● ASSIGNMENT:
Every line holding the string "contributors" should be copied out of the listing.

● DATA FOR ANALYSIS:

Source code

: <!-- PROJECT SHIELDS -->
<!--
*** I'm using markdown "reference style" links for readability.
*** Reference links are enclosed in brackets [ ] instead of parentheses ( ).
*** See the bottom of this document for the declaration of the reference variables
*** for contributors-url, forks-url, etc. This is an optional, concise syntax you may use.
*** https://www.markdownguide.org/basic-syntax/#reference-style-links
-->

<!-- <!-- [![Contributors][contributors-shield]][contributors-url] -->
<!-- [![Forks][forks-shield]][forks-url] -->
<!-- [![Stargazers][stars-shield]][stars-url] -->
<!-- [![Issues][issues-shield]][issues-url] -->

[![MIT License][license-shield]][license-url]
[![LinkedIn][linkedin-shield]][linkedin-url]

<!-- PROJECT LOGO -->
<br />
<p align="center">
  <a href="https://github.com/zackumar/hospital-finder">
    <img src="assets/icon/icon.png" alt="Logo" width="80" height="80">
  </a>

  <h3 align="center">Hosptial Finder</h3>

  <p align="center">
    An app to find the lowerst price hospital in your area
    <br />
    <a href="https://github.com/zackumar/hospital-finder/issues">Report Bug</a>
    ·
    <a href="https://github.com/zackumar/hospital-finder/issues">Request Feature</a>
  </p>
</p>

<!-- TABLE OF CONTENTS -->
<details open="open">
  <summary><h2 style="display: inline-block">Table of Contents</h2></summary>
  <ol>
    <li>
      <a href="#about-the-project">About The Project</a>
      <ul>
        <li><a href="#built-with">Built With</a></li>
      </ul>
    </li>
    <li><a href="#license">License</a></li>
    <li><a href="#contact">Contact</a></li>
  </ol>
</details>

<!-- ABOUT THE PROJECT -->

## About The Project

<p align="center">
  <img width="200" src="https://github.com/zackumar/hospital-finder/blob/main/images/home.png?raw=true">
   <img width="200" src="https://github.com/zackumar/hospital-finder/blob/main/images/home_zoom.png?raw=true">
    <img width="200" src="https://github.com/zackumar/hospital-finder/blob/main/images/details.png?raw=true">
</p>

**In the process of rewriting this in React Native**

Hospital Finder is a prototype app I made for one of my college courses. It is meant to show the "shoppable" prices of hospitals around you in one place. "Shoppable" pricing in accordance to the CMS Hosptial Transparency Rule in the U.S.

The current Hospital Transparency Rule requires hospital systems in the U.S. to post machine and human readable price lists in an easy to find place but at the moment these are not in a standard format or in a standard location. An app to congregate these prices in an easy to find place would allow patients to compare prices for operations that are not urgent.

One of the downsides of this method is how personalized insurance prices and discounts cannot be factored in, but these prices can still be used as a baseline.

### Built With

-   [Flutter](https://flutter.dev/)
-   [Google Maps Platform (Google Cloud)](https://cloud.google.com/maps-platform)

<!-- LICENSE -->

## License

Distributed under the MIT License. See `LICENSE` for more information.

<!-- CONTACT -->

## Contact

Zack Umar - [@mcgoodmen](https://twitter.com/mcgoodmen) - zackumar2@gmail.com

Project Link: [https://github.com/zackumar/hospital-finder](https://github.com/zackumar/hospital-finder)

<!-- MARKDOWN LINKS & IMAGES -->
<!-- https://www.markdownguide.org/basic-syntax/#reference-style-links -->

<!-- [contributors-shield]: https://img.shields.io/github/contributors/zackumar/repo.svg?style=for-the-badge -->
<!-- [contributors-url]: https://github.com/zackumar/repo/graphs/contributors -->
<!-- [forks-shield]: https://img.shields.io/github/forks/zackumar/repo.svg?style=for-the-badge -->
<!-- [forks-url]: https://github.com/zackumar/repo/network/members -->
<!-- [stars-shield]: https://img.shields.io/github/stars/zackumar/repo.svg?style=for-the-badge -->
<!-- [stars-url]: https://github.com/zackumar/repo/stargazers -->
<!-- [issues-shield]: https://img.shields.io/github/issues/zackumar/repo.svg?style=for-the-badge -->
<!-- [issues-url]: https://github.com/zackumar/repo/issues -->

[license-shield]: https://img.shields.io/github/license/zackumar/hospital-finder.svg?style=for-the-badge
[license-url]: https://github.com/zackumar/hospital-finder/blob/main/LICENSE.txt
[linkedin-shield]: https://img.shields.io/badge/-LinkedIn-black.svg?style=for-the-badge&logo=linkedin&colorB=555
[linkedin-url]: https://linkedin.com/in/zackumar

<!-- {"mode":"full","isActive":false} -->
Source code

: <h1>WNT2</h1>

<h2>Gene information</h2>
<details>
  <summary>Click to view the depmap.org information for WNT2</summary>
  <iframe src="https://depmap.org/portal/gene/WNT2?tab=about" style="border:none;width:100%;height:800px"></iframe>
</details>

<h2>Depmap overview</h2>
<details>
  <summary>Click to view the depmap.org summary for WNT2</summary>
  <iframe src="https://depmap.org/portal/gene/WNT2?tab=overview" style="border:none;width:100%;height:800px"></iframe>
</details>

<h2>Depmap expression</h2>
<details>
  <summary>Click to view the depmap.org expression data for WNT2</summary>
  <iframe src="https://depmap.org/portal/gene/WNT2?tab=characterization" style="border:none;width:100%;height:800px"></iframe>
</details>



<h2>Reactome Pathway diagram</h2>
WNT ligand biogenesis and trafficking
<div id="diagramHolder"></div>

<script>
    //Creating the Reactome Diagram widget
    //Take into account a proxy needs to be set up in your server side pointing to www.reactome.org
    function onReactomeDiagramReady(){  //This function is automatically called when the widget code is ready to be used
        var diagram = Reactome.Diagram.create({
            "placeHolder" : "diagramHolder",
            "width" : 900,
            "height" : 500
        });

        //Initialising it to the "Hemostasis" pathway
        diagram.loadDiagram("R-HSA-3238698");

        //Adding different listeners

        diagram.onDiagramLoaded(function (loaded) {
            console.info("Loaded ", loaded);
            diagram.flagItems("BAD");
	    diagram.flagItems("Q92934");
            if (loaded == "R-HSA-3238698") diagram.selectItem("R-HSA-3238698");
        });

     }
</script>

● RESPONSE:
*** for contributors-url, forks-url, etc. This is an optional, concise syntax you may use.
<!-- <!-- [![Contributors][contributors-shield]][contributors-url] -->
<!-- [contributors-shield]: https://img.shields.io/github/contributors/zackumar/repo.svg?style=for-the-badge -->
<!-- [contributors-url]: https://github.com/zackumar/repo/graphs/contributors -->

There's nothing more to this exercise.